_Data listing_
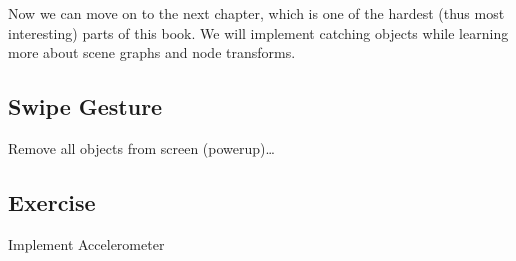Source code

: Now we can move on to the next chapter, which is one of the hardest (thus most
interesting) parts of this book. We will implement catching objects while
learning more about scene graphs and node transforms.

\subsection{Swipe Gesture}
Remove all objects from screen (powerup)\ldots

\subsection{Exercise}
Implement Accelerometer
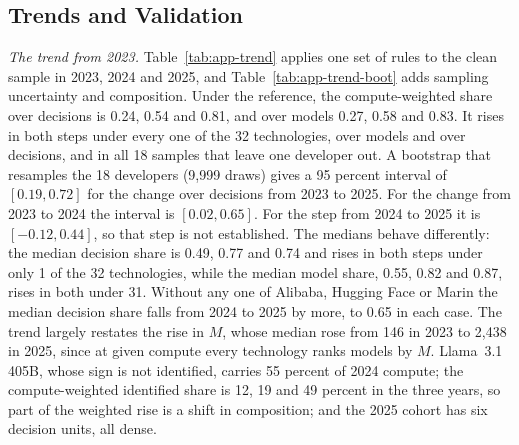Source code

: \subsection{Trends and Validation}\label{app:wedge-trends}

\textit{The trend from 2023.} Table~\ref{tab:app-trend} applies one set of rules to the clean sample in 2023, 2024 and
2025, and Table~\ref{tab:app-trend-boot} adds sampling uncertainty and composition. Under the reference, the
compute-weighted share over decisions is 0.24, 0.54 and 0.81, and over models 0.27, 0.58 and 0.83. It rises in both steps
under every one of the 32 technologies, over models and over decisions, and in all 18 samples that leave one developer
out. A bootstrap that resamples the 18 developers (9,999 draws) gives a 95 percent interval of $[0.19,0.72]$ for the change
over decisions from 2023 to 2025. For the change from 2023 to 2024 the interval is $[0.02,0.65]$. For the step from 2024
to 2025 it is $[-0.12,0.44]$, so that step is not established. The medians behave differently: the median decision share
is 0.49, 0.77 and 0.74 and rises in both steps under only 1 of the 32 technologies, while the median model share, 0.55,
0.82 and 0.87, rises in both under 31. Without any one of Alibaba, Hugging Face or Marin the median decision share falls
from 2024 to 2025 by more, to 0.65 in each case. The trend largely restates the rise in $M$, whose median rose from 146 in
2023 to 2,438 in 2025, since at given compute every technology ranks models by $M$. Llama~3.1 405B, whose sign is not
identified, carries 55 percent of 2024 compute; the compute-weighted identified share is 12, 19 and 49 percent in the
three years, so part of the weighted rise is a shift in composition; and the 2025 cohort has six decision units, all
dense.

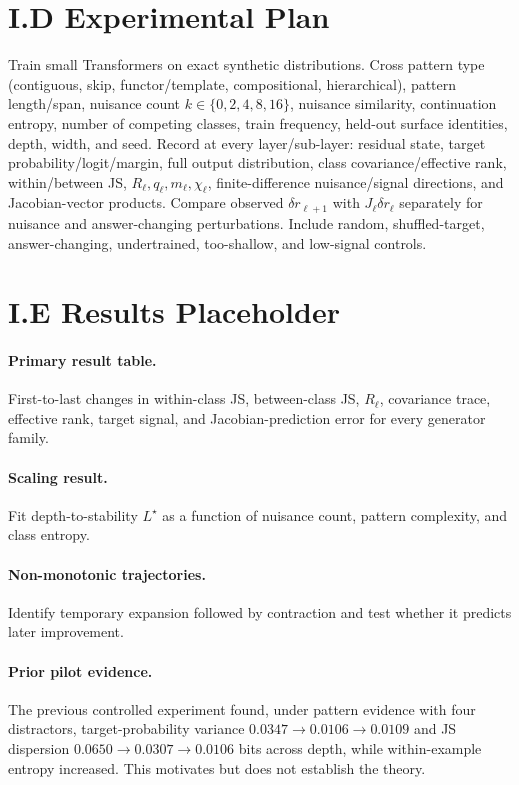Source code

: \documentclass[10pt]{article}
\begin{document}
\section{I.D Experimental Plan}
Train small Transformers on exact synthetic distributions. Cross pattern type (contiguous, skip, functor/template, compositional, hierarchical), pattern length/span, nuisance count $k\in\{0,2,4,8,16\}$, nuisance similarity, continuation entropy, number of competing classes, train frequency, held-out surface identities, depth, width, and seed. Record at every layer/sub-layer: residual state, target probability/logit/margin, full output distribution, class covariance/effective rank, within/between JS, $R_\ell,q_\ell,m_\ell,\chi_\ell$, finite-difference nuisance/signal directions, and Jacobian-vector products. Compare observed $\delta r_{\ell+1}$ with $J_\ell\delta r_\ell$ separately for nuisance and answer-changing perturbations. Include random, shuffled-target, answer-changing, undertrained, too-shallow, and low-signal controls.

\section{I.E Results Placeholder}
\paragraph{Primary result table.} First-to-last changes in within-class JS, between-class JS, $R_\ell$, covariance trace, effective rank, target signal, and Jacobian-prediction error for every generator family.
\paragraph{Scaling result.} Fit depth-to-stability $L^\star$ as a function of nuisance count, pattern complexity, and class entropy.
\paragraph{Non-monotonic trajectories.} Identify temporary expansion followed by contraction and test whether it predicts later improvement.
\paragraph{Prior pilot evidence.} The previous controlled experiment found, under pattern evidence with four distractors, target-probability variance $0.0347\rightarrow0.0106\rightarrow0.0109$ and JS dispersion $0.0650\rightarrow0.0307\rightarrow0.0106$ bits across depth, while within-example entropy increased. This motivates but does not establish the theory.
\end{document}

_Try it_
What the answer needs is every line from the data above with "technologies" in it.

_Exercise solution_
under every one of the 32 technologies, over models and over decisions, and in all 18 samples that leave one developer
is 0.49, 0.77 and 0.74 and rises in both steps under only 1 of the 32 technologies, while the median model share, 0.55,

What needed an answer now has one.